**What this task involves:** Write the records below out again. Match them exactly.

**Entries shown:**
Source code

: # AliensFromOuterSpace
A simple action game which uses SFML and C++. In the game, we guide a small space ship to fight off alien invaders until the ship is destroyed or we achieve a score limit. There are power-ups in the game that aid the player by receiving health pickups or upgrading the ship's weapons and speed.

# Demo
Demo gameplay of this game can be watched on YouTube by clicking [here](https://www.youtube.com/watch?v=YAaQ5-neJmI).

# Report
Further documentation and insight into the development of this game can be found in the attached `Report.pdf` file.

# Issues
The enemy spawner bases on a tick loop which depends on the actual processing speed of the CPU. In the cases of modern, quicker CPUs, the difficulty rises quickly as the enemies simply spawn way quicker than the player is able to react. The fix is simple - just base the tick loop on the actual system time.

**Response to the exercise:**
Source code

: # AliensFromOuterSpace
A simple action game which uses SFML and C++. In the game, we guide a small space ship to fight off alien invaders until the ship is destroyed or we achieve a score limit. There are power-ups in the game that aid the player by receiving health pickups or upgrading the ship's weapons and speed.

# Demo
Demo gameplay of this game can be watched on YouTube by clicking [here](https://www.youtube.com/watch?v=YAaQ5-neJmI).

# Report
Further documentation and insight into the development of this game can be found in the attached `Report.pdf` file.

# Issues
The enemy spawner bases on a tick loop which depends on the actual processing speed of the CPU. In the cases of modern, quicker CPUs, the difficulty rises quickly as the enemies simply spawn way quicker than the player is able to react. The fix is simple - just base the tick loop on the actual system time.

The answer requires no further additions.